WHAT THE EXERCISE ASKS
Exclude the images and repeat all remaining entries exactly.

Stored data
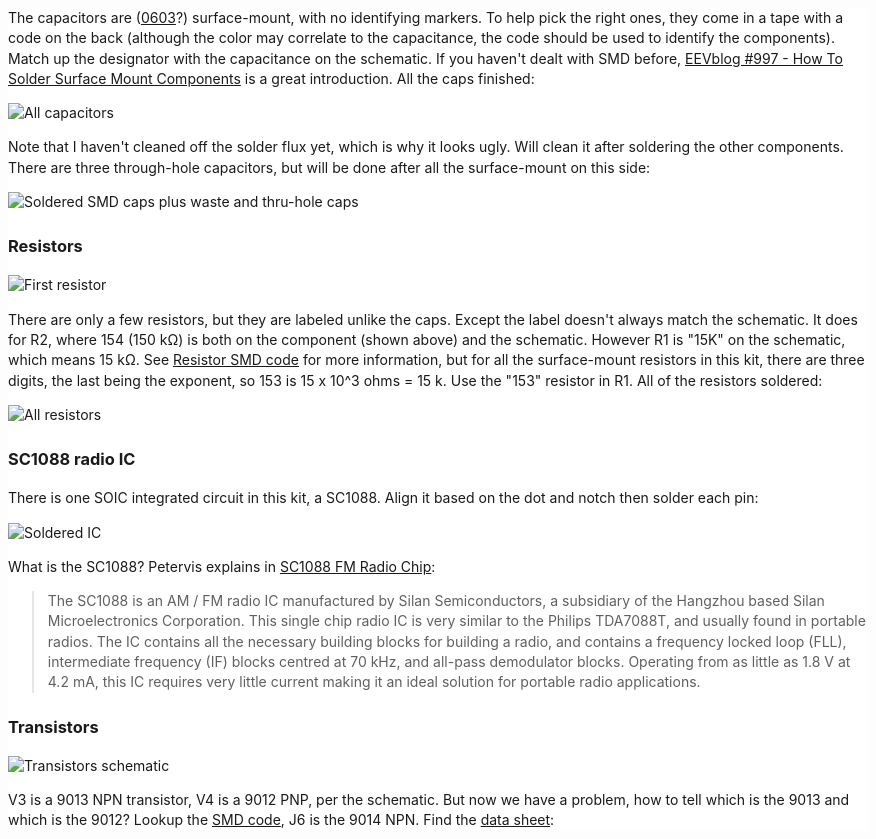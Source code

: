 The capacitors are ([0603](https://en.wikipedia.org/wiki/Surface-mount_technology#Packages)?) surface-mount, with no identifying markers. To help pick the right ones, they come in a tape with a code on the back (although the color may correlate to the capacitance, the code should be used to identify the components). Match up the designator with the capacitance on the schematic. If you haven't dealt with SMD before, [EEVblog #997 - How To Solder Surface Mount Components](https://www.youtube.com/watch?v=hoLf8gvvXXU) is a great introduction. All the caps finished:

![All capacitors](https://user-images.githubusercontent.com/26856618/34026484-47c44e48-e10b-11e7-861d-054fe636a830.png)

Note that I haven't cleaned off the solder flux yet, which is why it looks ugly. Will clean it after soldering the other components. There are three through-hole capacitors, but will be done after all the surface-mount on this side:

![Soldered SMD caps plus waste and thru-hole caps](https://user-images.githubusercontent.com/26856618/34026513-769dcbd6-e10b-11e7-90e3-969d0820a5d9.png)

### Resistors

![First resistor](https://user-images.githubusercontent.com/26856618/34026562-d837e34a-e10b-11e7-9c28-1fb8acadae25.png)

There are only a few resistors, but they are labeled unlike the caps. Except the label doesn't always match the schematic. It does for R2, where 154 (150 kΩ) is both on the component (shown above) and the schematic. However R1 is "15K" on the schematic, which means 15 kΩ. See [Resistor SMD code](http://www.resistorguide.com/resistor-smd-code/) for more information, but for all the surface-mount resistors in this kit, there are three digits, the last being the exponent, so 153 is 15 x 10^3 ohms = 15 k. Use the "153" resistor in R1. All of the resistors soldered:

![All resistors](https://user-images.githubusercontent.com/26856618/34026745-f144cea6-e10c-11e7-9d9f-b9bde31f4b25.png)

### SC1088 radio IC

There is one SOIC integrated circuit in this kit, a SC1088. Align it based on the dot and notch then solder each pin:

![Soldered IC](https://user-images.githubusercontent.com/26856618/34026763-1210392c-e10d-11e7-99f0-72865c40f8c8.png)

What is the SC1088? Petervis explains in [SC1088 FM Radio Chip](https://www.petervis.com/electronics%20guides/SC1088/SC1088.html):

> The SC1088 is an AM / FM radio IC manufactured by Silan Semiconductors, a subsidiary of the Hangzhou based Silan Microelectronics Corporation. This single chip radio IC is very similar to the Philips TDA7088T, and usually found in portable radios. The IC contains all the necessary building blocks for building a radio, and contains a frequency locked loop (FLL), intermediate frequency (IF) blocks centred at 70 kHz, and all-pass demodulator blocks. Operating from as little as 1.8 V at 4.2 mA, this IC requires very little current making it an ideal solution for portable radio applications.

### Transistors

![Transistors schematic](https://user-images.githubusercontent.com/26856618/34026869-cc7d2784-e10d-11e7-8e58-7ab34fb610df.png)

V3 is a 9013 NPN transistor, V4 is a 9012 PNP, per the schematic. But now we have a problem, how to tell which is the 9013 and which is the 9012? Lookup the [SMD code](https://alltransistors.com/smd-search.php?search=j6), J6 is the 9014 NPN. Find the [data sheet](http://www.datasheetcafe.com/wp-content/uploads/2016/01/S9014-datasheet.pdf):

OUTPUT
Source code

: The capacitors are ([0603](https://en.wikipedia.org/wiki/Surface-mount_technology#Packages)?) surface-mount, with no identifying markers. To help pick the right ones, they come in a tape with a code on the back (although the color may correlate to the capacitance, the code should be used to identify the components). Match up the designator with the capacitance on the schematic. If you haven't dealt with SMD before, [EEVblog #997 - How To Solder Surface Mount Components](https://www.youtube.com/watch?v=hoLf8gvvXXU) is a great introduction. All the caps finished:

![All capacitors](https://user-images.githubusercontent.com/26856618/34026484-47c44e48-e10b-11e7-861d-054fe636a830.png)

Note that I haven't cleaned off the solder flux yet, which is why it looks ugly. Will clean it after soldering the other components. There are three through-hole capacitors, but will be done after all the surface-mount on this side:

![Soldered SMD caps plus waste and thru-hole caps](https://user-images.githubusercontent.com/26856618/34026513-769dcbd6-e10b-11e7-90e3-969d0820a5d9.png)

### Resistors

![First resistor](https://user-images.githubusercontent.com/26856618/34026562-d837e34a-e10b-11e7-9c28-1fb8acadae25.png)

There are only a few resistors, but they are labeled unlike the caps. Except the label doesn't always match the schematic. It does for R2, where 154 (150 kΩ) is both on the component (shown above) and the schematic. However R1 is "15K" on the schematic, which means 15 kΩ. See [Resistor SMD code](http://www.resistorguide.com/resistor-smd-code/) for more information, but for all the surface-mount resistors in this kit, there are three digits, the last being the exponent, so 153 is 15 x 10^3 ohms = 15 k. Use the "153" resistor in R1. All of the resistors soldered:

![All resistors](https://user-images.githubusercontent.com/26856618/34026745-f144cea6-e10c-11e7-9d9f-b9bde31f4b25.png)

### SC1088 radio IC

There is one SOIC integrated circuit in this kit, a SC1088. Align it based on the dot and notch then solder each pin:

![Soldered IC](https://user-images.githubusercontent.com/26856618/34026763-1210392c-e10d-11e7-99f0-72865c40f8c8.png)

What is the SC1088? Petervis explains in [SC1088 FM Radio Chip](https://www.petervis.com/electronics%20guides/SC1088/SC1088.html):

> The SC1088 is an AM / FM radio IC manufactured by Silan Semiconductors, a subsidiary of the Hangzhou based Silan Microelectronics Corporation. This single chip radio IC is very similar to the Philips TDA7088T, and usually found in portable radios. The IC contains all the necessary building blocks for building a radio, and contains a frequency locked loop (FLL), intermediate frequency (IF) blocks centred at 70 kHz, and all-pass demodulator blocks. Operating from as little as 1.8 V at 4.2 mA, this IC requires very little current making it an ideal solution for portable radio applications.

### Transistors

![Transistors schematic](https://user-images.githubusercontent.com/26856618/34026869-cc7d2784-e10d-11e7-8e58-7ab34fb610df.png)

V3 is a 9013 NPN transistor, V4 is a 9012 PNP, per the schematic. But now we have a problem, how to tell which is the 9013 and which is the 9012? Lookup the [SMD code](https://alltransistors.com/smd-search.php?search=j6), J6 is the 9014 NPN. Find the [data sheet](http://www.datasheetcafe.com/wp-content/uploads/2016/01/S9014-datasheet.pdf):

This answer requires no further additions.